Affaire des écoutes : ce que les juges reprochent à Nicolas Sarkozy

Affaire des écoutes : ce que les juges reprochent à Nicolas Sarkozy

ARCHIVE. Soupçonnant être écouté, Nicolas Sarkozy s'était procuré un deuxième téléphone, au nom de Paul Bismuth.

leparisien.fr, publié le vendredi 30 mars 2018 à 15h26

Au moment de sa révélation, l'affaire des écoutes avait éclaboussé jusqu'au gouvernement de François Hollande. Elle s'est depuis recentrée sur les faits qui concernent exclusivement Nicolas Sarkozy.

Les écoutes contestées de Nicolas Sarkozy par la justice avaient conduit, le 2 juillet 2014, à une mise en examen historique de l'ex-président de la République. Initialement surveillé pour des soupçons de financement libyen de sa campagne de 2007 par Mouammar Kadhafi, l'ex-chef de l'Etat aurait eu des conversations avec son avocat qui l'impliquent dans une autre affaire : celle d'un « trafic d'influence » présumé pour lequel il vient d'être renvoyé devant le tribunal correctionnel, huit jours après avoir été, par ailleurs, mis en examen dans l'affaire du présumé financement libyen.

Sarkozy, alias « Paul Bismuth »Dans l'affaire dite des « écoutes », les enquêteurs estiment que l'analyse des discussions tenues en 2014 avec son avocat, Me Thierry Herzog, révèle que Nicolas Sarkozy se serait discrètement renseigné sur l'affaire Bettencourt, dans laquelle il était également cité, qui s'est finalement soldée par un non-lieu. A l'époque, l'objectif était d'obtenir des informations par Gilbert Azibert, avocat général à la Cour de cassation. Ce juge, un proche de Me Herzog, aurait en échange demandé à l'ancien chef de l'Etat de jouer de ses relations pour lui faire obtenir un poste à Monaco. En vain toutefois.

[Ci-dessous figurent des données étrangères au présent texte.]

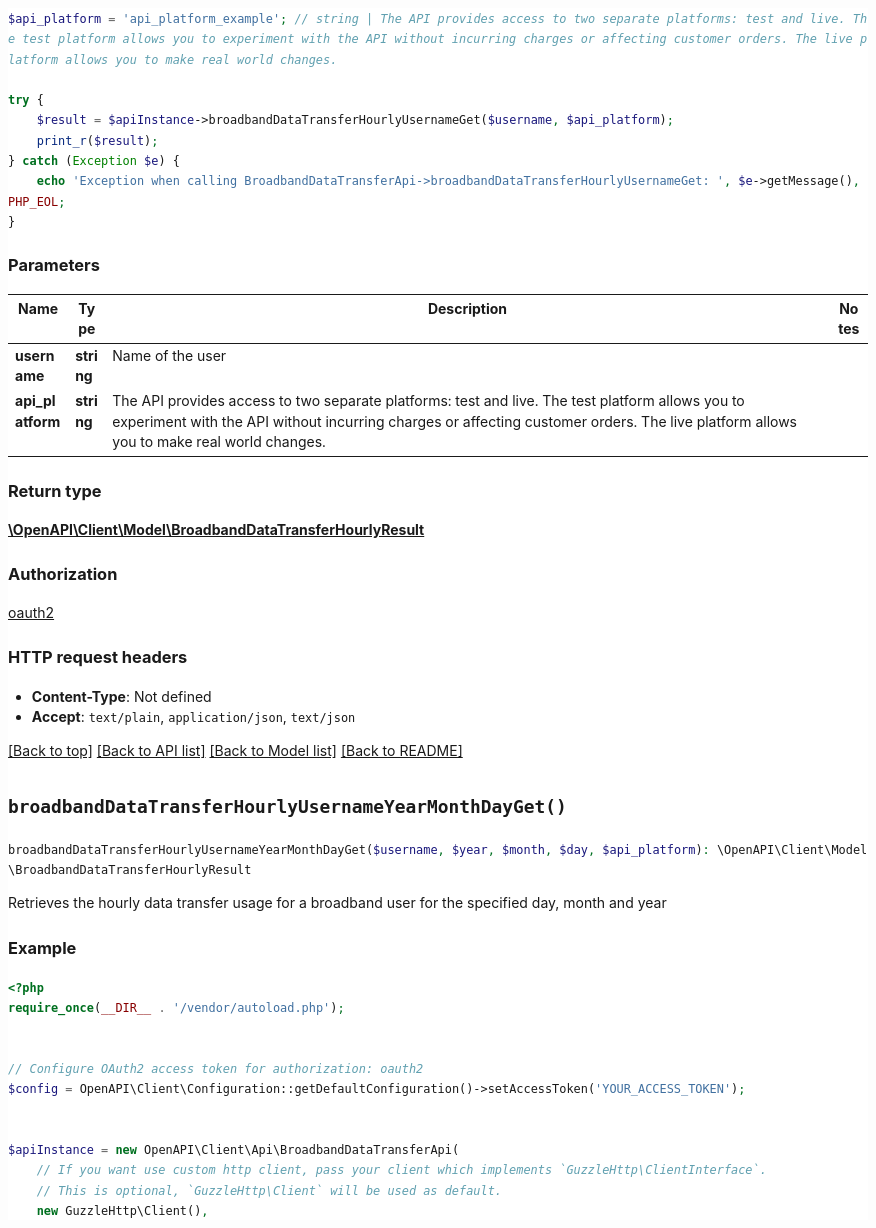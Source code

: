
 ```php
$api_platform = 'api_platform_example'; // string | The API provides access to two separate platforms: test and live. The test platform allows you to experiment with the API without incurring charges or affecting customer orders. The live platform allows you to make real world changes.

try {
    $result = $apiInstance->broadbandDataTransferHourlyUsernameGet($username, $api_platform);
    print_r($result);
} catch (Exception $e) {
    echo 'Exception when calling BroadbandDataTransferApi->broadbandDataTransferHourlyUsernameGet: ', $e->getMessage(), PHP_EOL;
}
```

### Parameters

| Name | Type | Description  | Notes |
| ------------- | ------------- | ------------- | ------------- |
| **username** | **string**| Name of the user | |
| **api_platform** | **string**| The API provides access to two separate platforms: test and live. The test platform allows you to experiment with the API without incurring charges or affecting customer orders. The live platform allows you to make real world changes. | |

### Return type

[**\OpenAPI\Client\Model\BroadbandDataTransferHourlyResult**](../Model/BroadbandDataTransferHourlyResult.md)

### Authorization

[oauth2](../../README.md#oauth2)

### HTTP request headers

- **Content-Type**: Not defined
- **Accept**: `text/plain`, `application/json`, `text/json`

[[Back to top]](#) [[Back to API list]](../../README.md#endpoints)
[[Back to Model list]](../../README.md#models)
[[Back to README]](../../README.md)

## `broadbandDataTransferHourlyUsernameYearMonthDayGet()`

```php
broadbandDataTransferHourlyUsernameYearMonthDayGet($username, $year, $month, $day, $api_platform): \OpenAPI\Client\Model\BroadbandDataTransferHourlyResult
```

Retrieves the hourly data transfer usage for a broadband user for the specified day, month and year

### Example

```php
<?php
require_once(__DIR__ . '/vendor/autoload.php');


// Configure OAuth2 access token for authorization: oauth2
$config = OpenAPI\Client\Configuration::getDefaultConfiguration()->setAccessToken('YOUR_ACCESS_TOKEN');


$apiInstance = new OpenAPI\Client\Api\BroadbandDataTransferApi(
    // If you want use custom http client, pass your client which implements `GuzzleHttp\ClientInterface`.
    // This is optional, `GuzzleHttp\Client` will be used as default.
    new GuzzleHttp\Client(),
```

Soupçonnant être écouté, Nicolas Sarkozy s'était par ailleurs procuré un deuxième téléphone, acheté par Me Herzog, au nom du fameux « Paul Bismuth ». Un personnage qui existe vraiment puisqu'il s'agit d'un ancien camarade de lycée de l'avocat, mais qui n'a a priori rien à voir avec l'affaire. Promoteur immobilier à Tel-Aviv au moment de la révélation de l'affaire, avait confié espérer « retrouver son anonymat », alors que son nom et son visage tournaient en boucle sur les chaînes d'informations.

Une « affaire d'Etat », pour la gauche aussiCette affaire avait alors eu tant de retentissements qu'elle avait impacté le jeu politique de l'UMP (ancien nom du parti Les Républicains) au PS. Un scandale impliquant par effet boule de neige le gouvernement de François Hollande et devenant une affaire d'Etat dont tous attendaient de voir si elle aurait une incidence sur les municipales 2014.

A gauche, on reprochait à l'opposition d'avoir créé une « affaire dans l'affaire » pour faire oublier le fond du scandale, la présumée corruption d'un juge. En effet, l'« affaire Sarkozy » était devenue un temps l'« affaire Taubira ». Le 10 mars, la garde des Sceaux déclarait tambour battant qu'elle n'avait pas eu d'information sur les écoutes avant les révélations du journal Le Monde. Or cette dernière avait elle-même brandi des documents qui semblaient prouver le contraire. Quelques jours plus tard, le Premier ministre Jean-Marc Ayrault reconnaissait d'ailleurs la connaissance des écoutes, et Christiane Taubira était obligée de s'expliquer.

A droite, les soutiens de Nicolas Sarkozy, redevenu à cette époque chef de parti, dénonçaient un acharnement pour empêcher son retour. Depuis, l'ex-président œuvre en coulisses de la droite mais n'a pas pu retrouver l'Elysée. La Justice, elle, ne l'a pas oublié... « Il a dix ans d'enfer devant lui », s'inquiétait cette semaine un fidèle auprès du Parisien.